Ces explications s’appliquent directement à l’escamotage, opération qui est la base de la prestidigitation. L’escamotage consiste à supprimer brusquement et complètement un objet devant les yeux du spectateur étonné, en donnant l’illusion que cet objet a été transporté dans un endroit où réellement on ne l’a pas placé. Le prestidigitateur prend un objet dans sa main droite, une balle de liège, un oeuf, une pièce de monnaie, peu importe, pourvu que l’objet soit petit et d’un maniement facile. Il montre l’objet, puis fait semblant de le faire passer dans la main gauche, et il imite si exactement ce mouvement que chacun est persuadé, s’il n’est pas prévenu du tour, que l’objet a réellement été placé dans la main gauche. Non seulement on est persuadé de ce passage, mais on croit le voir, et plus d’un se porterait volontiers garant du fait, en apportant sa parole de témoin oculaire. L’illusion, pour ceux qui ne la connaissent pas et qui n’ont pas cherché à l’analyser, est absolument irrésistible ; elle domine tout le monde, les enfants comme les hommes mûrs, les savants comme les ignorants, et j’ai vu des hommes éminents, exercés à l’observation scientifique, être complètement dupes du tour.

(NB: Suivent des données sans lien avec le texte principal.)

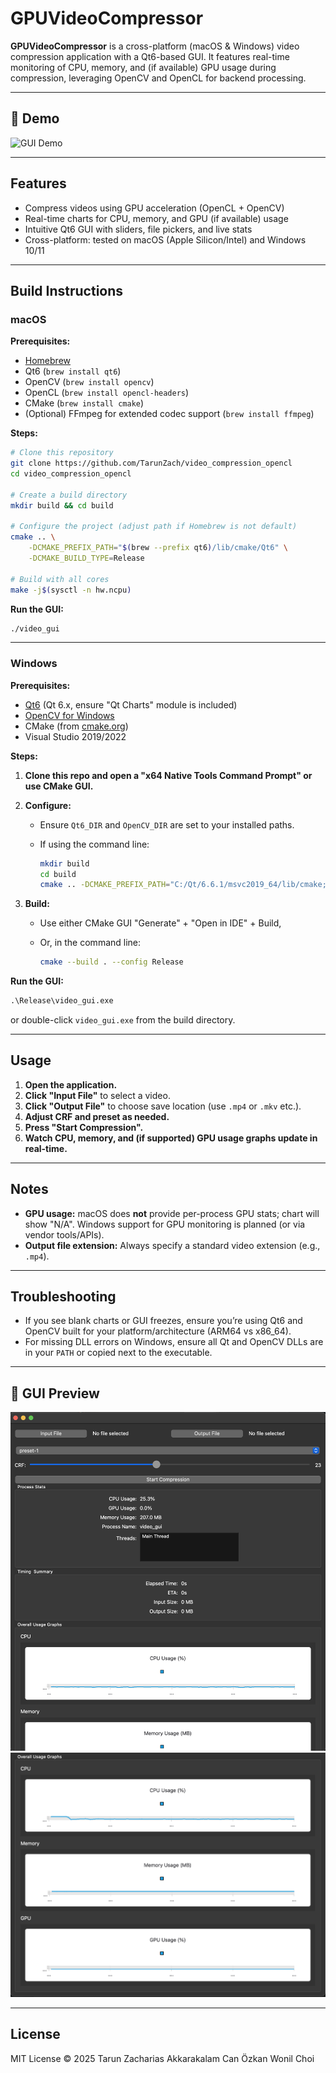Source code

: # GPUVideoCompressor

**GPUVideoCompressor** is a cross-platform (macOS & Windows) video compression application with a Qt6-based GUI. It features real-time monitoring of CPU, memory, and (if available) GPU usage during compression, leveraging OpenCV and OpenCL for backend processing.

---

## 🚀 Demo

<!-- Place your GUI demo GIF or screenshot here -->

![GUI Demo](docs/demo.gif)

---

## Features

- Compress videos using GPU acceleration (OpenCL + OpenCV)
- Real-time charts for CPU, memory, and GPU (if available) usage
- Intuitive Qt6 GUI with sliders, file pickers, and live stats
- Cross-platform: tested on macOS (Apple Silicon/Intel) and Windows 10/11

---

## Build Instructions

### macOS

**Prerequisites:**

- [Homebrew](https://brew.sh/)
- Qt6 (`brew install qt6`)
- OpenCV (`brew install opencv`)
- OpenCL (`brew install opencl-headers`)
- CMake (`brew install cmake`)
- (Optional) FFmpeg for extended codec support (`brew install ffmpeg`)

**Steps:**

```sh
# Clone this repository
git clone https://github.com/TarunZach/video_compression_opencl
cd video_compression_opencl

# Create a build directory
mkdir build && cd build

# Configure the project (adjust path if Homebrew is not default)
cmake .. \
    -DCMAKE_PREFIX_PATH="$(brew --prefix qt6)/lib/cmake/Qt6" \
    -DCMAKE_BUILD_TYPE=Release

# Build with all cores
make -j$(sysctl -n hw.ncpu)
```

**Run the GUI:**

```sh
./video_gui
```

---

### Windows

**Prerequisites:**

- [Qt6](https://www.qt.io/download) (Qt 6.x, ensure "Qt Charts" module is included)
- [OpenCV for Windows](https://opencv.org/releases/)
- CMake (from [cmake.org](https://cmake.org/download/))
- Visual Studio 2019/2022

**Steps:**

1. **Clone this repo and open a "x64 Native Tools Command Prompt" or use CMake GUI.**
2. **Configure:**

   - Ensure `Qt6_DIR` and `OpenCV_DIR` are set to your installed paths.
   - If using the command line:

     ```sh
     mkdir build
     cd build
     cmake .. -DCMAKE_PREFIX_PATH="C:/Qt/6.6.1/msvc2019_64/lib/cmake;C:/opencv/build/x64/vc16/lib"
     ```

3. **Build:**

   - Use either CMake GUI "Generate" + "Open in IDE" + Build,
   - Or, in the command line:

     ```sh
     cmake --build . --config Release
     ```

**Run the GUI:**

```bat
.\Release\video_gui.exe
```

or double-click `video_gui.exe` from the build directory.

---

## Usage

1. **Open the application.**
2. **Click "Input File"** to select a video.
3. **Click "Output File"** to choose save location (use `.mp4` or `.mkv` etc.).
4. **Adjust CRF and preset as needed.**
5. **Press "Start Compression".**
6. **Watch CPU, memory, and (if supported) GPU usage graphs update in real-time.**

---

## Notes

- **GPU usage:** macOS does **not** provide per-process GPU stats; chart will show "N/A".
  Windows support for GPU monitoring is planned (or via vendor tools/APIs).
- **Output file extension:** Always specify a standard video extension (e.g., `.mp4`).

---

## Troubleshooting

- If you see blank charts or GUI freezes, ensure you’re using Qt6 and OpenCV built for your platform/architecture (ARM64 vs x86_64).
- For missing DLL errors on Windows, ensure all Qt and OpenCV DLLs are in your `PATH` or copied next to the executable.

---

## 📸 GUI Preview

<!-- Replace the image path below with your GIF or screenshot -->

![App Demo](docs/gui1.png)
![App Demo](docs/gui2.png)

---

## License

MIT License © 2025
Tarun Zacharias Akkarakalam
Can Özkan
Wonil Choi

« Les sauvages », à ce que rapporte Robert-Houdin, n’échappent pas davantage à l’illusion, et ils se l’expliquent en supposant au prestidigitateur un pouvoir surnaturel. Enfin, on peut ajouter que même les animaux sont sensibles à l’illusion de l’escamotage : j’en ai souvent fait l’expérience sur des chiens, en escamotant des friandises qui excitent suffisamment leur intérêt pour les rendre attentifs aux tours.

L’escamotage n’est point abandonné au caprice ou à l’initiative de chacun ; cette opération fondamentale se fait d’après des règles précises, connues depuis une centaine d’années, et auxquelles on n’apporte plus aucune modification, comme si du premier coup on avait atteint la perfection. On apprend aujourd’hui à escamoter comme on apprend la danse et le piano. La position qu’il faut donner aux doigts est assez compliquée, et pour la bien saisir, pour exécuter l’escamotage sans boîte, sans fil caché, avec le seul concours de son adresse, ce qui est le triomphe du vrai prestidigitateur, il ne faut pas seulement des jours d’exercice devant la glace, mais des mois et des années. Nous ne pensons point sortir de notre sujet en donnant une description un peu attentive de cet escamotage, parce que l’illusion qui en résulte est entièrement psychologique. Beaucoup de personnes pensent que la suppression des objets se fait avec les manches : cette opinion fausse a été souvent combattue, mais elle est tenace. La vérité est, qu’à part quelques expériences de tirage, comme celle de la cage éclipsée, on se sert très rarement des manches pour escamoter. Un des plus fameux escamoteurs, Bosco, travaillait les bras nus.